> _DATA SUPPLIED_:
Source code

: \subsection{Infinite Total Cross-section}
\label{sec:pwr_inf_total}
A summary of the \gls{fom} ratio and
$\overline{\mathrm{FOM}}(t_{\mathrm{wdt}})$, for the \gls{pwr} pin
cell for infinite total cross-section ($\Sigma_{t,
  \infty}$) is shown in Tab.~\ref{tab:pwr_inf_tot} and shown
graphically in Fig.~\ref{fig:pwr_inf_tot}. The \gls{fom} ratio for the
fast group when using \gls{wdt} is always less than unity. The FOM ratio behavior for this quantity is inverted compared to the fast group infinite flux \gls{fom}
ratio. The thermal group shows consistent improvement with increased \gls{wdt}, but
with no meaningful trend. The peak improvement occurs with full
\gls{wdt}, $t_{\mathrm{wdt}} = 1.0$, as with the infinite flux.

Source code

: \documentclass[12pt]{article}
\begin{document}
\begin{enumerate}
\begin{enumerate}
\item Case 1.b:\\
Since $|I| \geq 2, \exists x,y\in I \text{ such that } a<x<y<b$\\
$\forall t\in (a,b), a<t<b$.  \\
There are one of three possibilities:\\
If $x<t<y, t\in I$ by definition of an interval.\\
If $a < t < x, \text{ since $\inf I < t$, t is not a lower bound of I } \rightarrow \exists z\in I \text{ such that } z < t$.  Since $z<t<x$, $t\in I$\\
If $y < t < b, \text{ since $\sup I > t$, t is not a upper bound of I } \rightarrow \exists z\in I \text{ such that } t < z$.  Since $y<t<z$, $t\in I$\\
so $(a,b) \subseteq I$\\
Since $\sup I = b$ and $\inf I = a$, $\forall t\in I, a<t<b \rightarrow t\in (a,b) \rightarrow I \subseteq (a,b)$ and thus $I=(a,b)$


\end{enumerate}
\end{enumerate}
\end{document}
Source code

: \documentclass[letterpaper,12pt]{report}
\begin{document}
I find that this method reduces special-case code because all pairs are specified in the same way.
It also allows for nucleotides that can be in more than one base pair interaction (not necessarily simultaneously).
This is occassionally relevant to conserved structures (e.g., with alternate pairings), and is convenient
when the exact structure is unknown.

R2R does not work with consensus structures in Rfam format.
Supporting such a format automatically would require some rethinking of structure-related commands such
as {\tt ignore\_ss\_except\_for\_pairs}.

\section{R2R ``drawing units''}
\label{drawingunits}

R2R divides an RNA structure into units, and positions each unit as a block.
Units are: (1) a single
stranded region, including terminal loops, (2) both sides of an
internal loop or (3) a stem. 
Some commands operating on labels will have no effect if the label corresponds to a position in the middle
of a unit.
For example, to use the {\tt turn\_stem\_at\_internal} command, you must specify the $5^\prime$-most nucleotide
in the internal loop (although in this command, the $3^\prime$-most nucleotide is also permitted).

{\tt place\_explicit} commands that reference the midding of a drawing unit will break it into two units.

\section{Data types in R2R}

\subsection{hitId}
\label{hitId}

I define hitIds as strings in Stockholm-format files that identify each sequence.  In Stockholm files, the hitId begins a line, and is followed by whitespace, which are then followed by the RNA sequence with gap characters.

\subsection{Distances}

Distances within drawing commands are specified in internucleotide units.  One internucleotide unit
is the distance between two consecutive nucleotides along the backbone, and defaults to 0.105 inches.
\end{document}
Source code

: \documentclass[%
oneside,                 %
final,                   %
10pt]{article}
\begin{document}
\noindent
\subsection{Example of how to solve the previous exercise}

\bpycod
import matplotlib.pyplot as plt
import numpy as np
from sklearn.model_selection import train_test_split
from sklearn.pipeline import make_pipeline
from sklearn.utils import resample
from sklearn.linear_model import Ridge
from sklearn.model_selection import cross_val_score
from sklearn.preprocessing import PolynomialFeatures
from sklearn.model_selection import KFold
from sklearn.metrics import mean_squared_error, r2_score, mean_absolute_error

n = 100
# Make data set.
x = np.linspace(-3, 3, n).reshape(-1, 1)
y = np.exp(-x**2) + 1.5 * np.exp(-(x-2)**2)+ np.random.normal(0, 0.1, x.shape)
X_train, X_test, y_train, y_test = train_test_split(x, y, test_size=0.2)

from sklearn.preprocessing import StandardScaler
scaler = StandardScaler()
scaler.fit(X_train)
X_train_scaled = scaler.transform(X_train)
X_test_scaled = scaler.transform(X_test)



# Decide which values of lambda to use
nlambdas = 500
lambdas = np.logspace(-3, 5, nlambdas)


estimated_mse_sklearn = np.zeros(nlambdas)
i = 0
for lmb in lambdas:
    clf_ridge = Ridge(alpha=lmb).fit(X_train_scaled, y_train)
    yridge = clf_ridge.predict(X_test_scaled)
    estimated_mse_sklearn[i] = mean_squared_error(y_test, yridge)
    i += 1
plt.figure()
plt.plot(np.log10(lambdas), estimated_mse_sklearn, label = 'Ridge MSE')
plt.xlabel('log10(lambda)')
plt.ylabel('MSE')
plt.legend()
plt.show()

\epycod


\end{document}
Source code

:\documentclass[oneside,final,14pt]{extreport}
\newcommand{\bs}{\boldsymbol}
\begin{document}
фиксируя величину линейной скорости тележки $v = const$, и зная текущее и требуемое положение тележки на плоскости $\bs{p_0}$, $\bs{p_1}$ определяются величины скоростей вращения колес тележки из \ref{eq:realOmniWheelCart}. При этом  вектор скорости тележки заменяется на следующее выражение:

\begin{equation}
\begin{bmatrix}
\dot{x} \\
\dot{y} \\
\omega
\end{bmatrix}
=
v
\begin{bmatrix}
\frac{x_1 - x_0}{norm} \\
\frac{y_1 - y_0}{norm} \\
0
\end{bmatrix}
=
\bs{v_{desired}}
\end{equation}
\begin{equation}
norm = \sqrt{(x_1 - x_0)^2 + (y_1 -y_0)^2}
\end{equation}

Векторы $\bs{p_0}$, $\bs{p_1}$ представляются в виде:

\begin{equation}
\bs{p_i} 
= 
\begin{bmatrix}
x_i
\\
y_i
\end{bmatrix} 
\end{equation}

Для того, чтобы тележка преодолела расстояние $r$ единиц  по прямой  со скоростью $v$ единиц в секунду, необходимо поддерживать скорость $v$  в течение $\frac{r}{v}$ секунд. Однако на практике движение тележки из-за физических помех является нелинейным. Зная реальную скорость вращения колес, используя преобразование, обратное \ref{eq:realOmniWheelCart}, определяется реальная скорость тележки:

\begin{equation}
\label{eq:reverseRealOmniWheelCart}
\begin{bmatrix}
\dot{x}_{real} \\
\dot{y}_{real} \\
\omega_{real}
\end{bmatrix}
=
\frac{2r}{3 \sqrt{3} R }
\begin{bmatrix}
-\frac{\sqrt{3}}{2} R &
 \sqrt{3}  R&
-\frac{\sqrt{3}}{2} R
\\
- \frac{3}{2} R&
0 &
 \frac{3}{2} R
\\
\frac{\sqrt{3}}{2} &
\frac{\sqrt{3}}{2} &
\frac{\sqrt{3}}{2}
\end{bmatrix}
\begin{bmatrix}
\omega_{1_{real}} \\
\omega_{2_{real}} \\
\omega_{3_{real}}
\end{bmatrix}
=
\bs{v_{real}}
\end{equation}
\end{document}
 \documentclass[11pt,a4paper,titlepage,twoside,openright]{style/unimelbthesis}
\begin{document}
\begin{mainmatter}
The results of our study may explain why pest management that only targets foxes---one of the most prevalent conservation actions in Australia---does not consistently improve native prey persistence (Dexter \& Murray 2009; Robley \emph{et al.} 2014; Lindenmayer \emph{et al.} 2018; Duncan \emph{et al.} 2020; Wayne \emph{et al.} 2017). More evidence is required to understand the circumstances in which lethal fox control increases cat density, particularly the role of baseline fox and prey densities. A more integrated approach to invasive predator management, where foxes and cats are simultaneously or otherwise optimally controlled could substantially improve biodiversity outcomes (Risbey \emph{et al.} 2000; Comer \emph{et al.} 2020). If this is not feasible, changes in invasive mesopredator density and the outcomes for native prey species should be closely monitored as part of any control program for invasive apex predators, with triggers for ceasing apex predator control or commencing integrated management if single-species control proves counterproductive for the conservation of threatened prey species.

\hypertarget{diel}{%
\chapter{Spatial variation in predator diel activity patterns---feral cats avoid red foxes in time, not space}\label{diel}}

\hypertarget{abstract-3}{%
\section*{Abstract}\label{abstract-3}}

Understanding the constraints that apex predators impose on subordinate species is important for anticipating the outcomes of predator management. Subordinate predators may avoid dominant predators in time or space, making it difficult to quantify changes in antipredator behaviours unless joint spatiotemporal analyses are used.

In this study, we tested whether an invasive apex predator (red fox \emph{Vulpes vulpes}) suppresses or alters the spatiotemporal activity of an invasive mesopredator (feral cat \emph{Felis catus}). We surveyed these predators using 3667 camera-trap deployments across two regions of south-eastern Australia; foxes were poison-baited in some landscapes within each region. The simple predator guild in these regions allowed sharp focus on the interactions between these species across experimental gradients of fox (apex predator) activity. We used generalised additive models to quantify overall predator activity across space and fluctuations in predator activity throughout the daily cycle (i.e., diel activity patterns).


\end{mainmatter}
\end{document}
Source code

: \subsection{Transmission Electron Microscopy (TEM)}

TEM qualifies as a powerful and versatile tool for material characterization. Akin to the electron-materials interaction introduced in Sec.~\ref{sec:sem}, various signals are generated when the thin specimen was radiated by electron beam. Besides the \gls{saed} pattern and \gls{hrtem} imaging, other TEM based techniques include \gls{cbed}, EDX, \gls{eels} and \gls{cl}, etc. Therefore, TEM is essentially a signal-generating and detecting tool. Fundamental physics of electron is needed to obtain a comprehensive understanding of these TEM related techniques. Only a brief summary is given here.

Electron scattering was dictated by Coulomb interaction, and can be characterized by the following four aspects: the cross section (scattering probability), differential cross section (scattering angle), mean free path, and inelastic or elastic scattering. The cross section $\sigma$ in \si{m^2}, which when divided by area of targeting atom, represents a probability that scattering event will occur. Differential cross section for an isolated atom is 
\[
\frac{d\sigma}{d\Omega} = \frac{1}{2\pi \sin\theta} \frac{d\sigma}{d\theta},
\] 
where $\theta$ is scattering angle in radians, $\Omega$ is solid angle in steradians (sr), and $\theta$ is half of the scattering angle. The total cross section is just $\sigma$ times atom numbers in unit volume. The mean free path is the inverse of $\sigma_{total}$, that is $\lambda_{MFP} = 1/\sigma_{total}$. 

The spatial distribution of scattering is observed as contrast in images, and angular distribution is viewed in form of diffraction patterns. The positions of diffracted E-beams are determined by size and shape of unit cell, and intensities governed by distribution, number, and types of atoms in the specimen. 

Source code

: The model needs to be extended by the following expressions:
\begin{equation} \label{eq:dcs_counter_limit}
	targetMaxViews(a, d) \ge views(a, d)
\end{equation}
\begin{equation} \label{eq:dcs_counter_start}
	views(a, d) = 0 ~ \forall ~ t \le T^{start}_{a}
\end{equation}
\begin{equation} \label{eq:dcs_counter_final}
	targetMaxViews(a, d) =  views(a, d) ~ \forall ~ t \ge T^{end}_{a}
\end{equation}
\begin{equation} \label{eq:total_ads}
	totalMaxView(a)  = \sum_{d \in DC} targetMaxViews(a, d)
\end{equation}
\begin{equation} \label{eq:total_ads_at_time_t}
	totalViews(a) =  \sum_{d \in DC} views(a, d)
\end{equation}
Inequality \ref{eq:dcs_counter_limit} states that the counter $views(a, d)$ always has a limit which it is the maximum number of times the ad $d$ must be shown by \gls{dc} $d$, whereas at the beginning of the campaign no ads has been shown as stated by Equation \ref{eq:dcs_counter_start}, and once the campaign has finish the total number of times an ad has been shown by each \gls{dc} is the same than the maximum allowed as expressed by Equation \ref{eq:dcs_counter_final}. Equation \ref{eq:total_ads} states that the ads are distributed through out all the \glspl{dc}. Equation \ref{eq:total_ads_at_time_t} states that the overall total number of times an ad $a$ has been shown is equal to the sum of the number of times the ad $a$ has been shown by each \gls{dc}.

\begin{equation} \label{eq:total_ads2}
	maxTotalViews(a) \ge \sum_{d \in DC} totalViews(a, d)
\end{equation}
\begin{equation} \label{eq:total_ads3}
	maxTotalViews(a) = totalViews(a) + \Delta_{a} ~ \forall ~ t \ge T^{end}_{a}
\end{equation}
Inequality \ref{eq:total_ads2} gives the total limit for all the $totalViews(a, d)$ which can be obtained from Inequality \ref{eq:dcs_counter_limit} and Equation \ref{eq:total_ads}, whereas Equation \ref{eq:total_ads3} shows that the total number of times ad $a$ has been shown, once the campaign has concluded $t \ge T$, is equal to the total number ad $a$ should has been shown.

> _TASK GOAL_: Go through the material and select each line with the string "single" in it.

> _EXERCISE SOLUTION_:
Units are: (1) a single
The results of our study may explain why pest management that only targets foxes---one of the most prevalent conservation actions in Australia---does not consistently improve native prey persistence (Dexter \& Murray 2009; Robley \emph{et al.} 2014; Lindenmayer \emph{et al.} 2018; Duncan \emph{et al.} 2020; Wayne \emph{et al.} 2017). More evidence is required to understand the circumstances in which lethal fox control increases cat density, particularly the role of baseline fox and prey densities. A more integrated approach to invasive predator management, where foxes and cats are simultaneously or otherwise optimally controlled could substantially improve biodiversity outcomes (Risbey \emph{et al.} 2000; Comer \emph{et al.} 2020). If this is not feasible, changes in invasive mesopredator density and the outcomes for native prey species should be closely monitored as part of any control program for invasive apex predators, with triggers for ceasing apex predator control or commencing integrated management if single-species control proves counterproductive for the conservation of threatened prey species.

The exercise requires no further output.